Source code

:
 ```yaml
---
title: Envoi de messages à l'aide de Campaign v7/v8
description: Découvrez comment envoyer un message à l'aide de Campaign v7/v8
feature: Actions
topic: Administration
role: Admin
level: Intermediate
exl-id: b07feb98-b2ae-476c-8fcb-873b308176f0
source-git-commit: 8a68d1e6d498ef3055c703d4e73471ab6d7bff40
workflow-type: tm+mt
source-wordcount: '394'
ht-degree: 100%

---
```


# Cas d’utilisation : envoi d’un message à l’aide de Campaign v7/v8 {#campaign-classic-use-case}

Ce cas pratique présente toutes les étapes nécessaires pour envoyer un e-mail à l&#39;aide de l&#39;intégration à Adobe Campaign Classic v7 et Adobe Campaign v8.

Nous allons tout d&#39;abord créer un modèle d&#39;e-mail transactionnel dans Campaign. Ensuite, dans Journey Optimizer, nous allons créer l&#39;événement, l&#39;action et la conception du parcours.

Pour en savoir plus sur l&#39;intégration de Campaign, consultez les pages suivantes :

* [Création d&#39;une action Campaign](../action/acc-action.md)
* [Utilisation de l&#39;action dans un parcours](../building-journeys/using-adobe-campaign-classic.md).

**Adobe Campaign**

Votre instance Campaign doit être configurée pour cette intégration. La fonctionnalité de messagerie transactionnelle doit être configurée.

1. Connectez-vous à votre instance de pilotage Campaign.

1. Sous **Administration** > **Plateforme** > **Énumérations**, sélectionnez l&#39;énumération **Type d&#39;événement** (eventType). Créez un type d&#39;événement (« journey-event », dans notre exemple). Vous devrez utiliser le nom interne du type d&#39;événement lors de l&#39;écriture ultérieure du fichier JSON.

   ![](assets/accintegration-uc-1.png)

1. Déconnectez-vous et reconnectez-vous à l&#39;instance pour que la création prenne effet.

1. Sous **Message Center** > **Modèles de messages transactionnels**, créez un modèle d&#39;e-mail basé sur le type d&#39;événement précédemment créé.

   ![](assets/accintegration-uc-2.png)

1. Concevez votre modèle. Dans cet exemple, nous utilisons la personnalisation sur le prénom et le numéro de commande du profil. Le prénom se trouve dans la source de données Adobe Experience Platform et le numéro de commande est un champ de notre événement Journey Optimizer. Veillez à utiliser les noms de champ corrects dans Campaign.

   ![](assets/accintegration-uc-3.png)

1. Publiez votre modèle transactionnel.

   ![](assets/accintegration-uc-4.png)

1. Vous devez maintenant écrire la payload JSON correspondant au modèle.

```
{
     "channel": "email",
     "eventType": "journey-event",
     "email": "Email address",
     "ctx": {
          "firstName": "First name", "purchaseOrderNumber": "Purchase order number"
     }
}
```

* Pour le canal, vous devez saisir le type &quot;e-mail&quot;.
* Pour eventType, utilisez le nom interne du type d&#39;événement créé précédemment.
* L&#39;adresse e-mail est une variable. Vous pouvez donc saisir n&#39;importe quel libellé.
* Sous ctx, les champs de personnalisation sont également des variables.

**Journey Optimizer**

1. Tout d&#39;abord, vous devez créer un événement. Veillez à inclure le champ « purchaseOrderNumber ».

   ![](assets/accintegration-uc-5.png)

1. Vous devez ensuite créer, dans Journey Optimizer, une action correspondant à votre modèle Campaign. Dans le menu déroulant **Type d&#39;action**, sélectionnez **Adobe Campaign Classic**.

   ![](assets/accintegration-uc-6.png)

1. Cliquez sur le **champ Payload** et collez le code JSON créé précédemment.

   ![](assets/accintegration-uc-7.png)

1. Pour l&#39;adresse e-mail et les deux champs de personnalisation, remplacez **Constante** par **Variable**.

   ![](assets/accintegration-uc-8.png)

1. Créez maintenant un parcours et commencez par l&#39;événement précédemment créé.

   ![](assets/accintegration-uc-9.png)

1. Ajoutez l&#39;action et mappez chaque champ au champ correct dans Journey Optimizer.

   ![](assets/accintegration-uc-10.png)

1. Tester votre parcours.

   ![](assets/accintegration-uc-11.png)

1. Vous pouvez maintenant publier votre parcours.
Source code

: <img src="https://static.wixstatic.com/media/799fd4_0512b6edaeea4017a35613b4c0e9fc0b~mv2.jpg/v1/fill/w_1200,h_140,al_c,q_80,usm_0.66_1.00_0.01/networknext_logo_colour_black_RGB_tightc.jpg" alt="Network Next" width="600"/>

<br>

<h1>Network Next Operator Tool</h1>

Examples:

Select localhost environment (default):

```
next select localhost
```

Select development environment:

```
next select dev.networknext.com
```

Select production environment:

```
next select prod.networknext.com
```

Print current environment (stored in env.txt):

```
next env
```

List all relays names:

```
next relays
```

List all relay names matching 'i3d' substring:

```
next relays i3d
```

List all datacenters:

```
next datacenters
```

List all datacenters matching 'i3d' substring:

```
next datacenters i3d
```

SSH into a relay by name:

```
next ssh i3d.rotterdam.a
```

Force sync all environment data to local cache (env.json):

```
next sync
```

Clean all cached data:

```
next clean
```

◇ ◇ ◇

# INSTRUCTIONS TO FOLLOW
From the opening line of the data above, please print each line as written up to and including the line that contains "1. Déconnectez-vous et", and nothing more.

# EXERCISE OUTPUT
Source code

:
 ```yaml
---
title: Envoi de messages à l'aide de Campaign v7/v8
description: Découvrez comment envoyer un message à l'aide de Campaign v7/v8
feature: Actions
topic: Administration
role: Admin
level: Intermediate
exl-id: b07feb98-b2ae-476c-8fcb-873b308176f0
source-git-commit: 8a68d1e6d498ef3055c703d4e73471ab6d7bff40
workflow-type: tm+mt
source-wordcount: '394'
ht-degree: 100%

---
```


# Cas d’utilisation : envoi d’un message à l’aide de Campaign v7/v8 {#campaign-classic-use-case}

Ce cas pratique présente toutes les étapes nécessaires pour envoyer un e-mail à l&#39;aide de l&#39;intégration à Adobe Campaign Classic v7 et Adobe Campaign v8.

Nous allons tout d&#39;abord créer un modèle d&#39;e-mail transactionnel dans Campaign. Ensuite, dans Journey Optimizer, nous allons créer l&#39;événement, l&#39;action et la conception du parcours.

Pour en savoir plus sur l&#39;intégration de Campaign, consultez les pages suivantes :

* [Création d&#39;une action Campaign](../action/acc-action.md)
* [Utilisation de l&#39;action dans un parcours](../building-journeys/using-adobe-campaign-classic.md).

**Adobe Campaign**

Votre instance Campaign doit être configurée pour cette intégration. La fonctionnalité de messagerie transactionnelle doit être configurée.

1. Connectez-vous à votre instance de pilotage Campaign.

1. Sous **Administration** > **Plateforme** > **Énumérations**, sélectionnez l&#39;énumération **Type d&#39;événement** (eventType). Créez un type d&#39;événement (« journey-event », dans notre exemple). Vous devrez utiliser le nom interne du type d&#39;événement lors de l&#39;écriture ultérieure du fichier JSON.

   ![](assets/accintegration-uc-1.png)

1. Déconnectez-vous et reconnectez-vous à l&#39;instance pour que la création prenne effet.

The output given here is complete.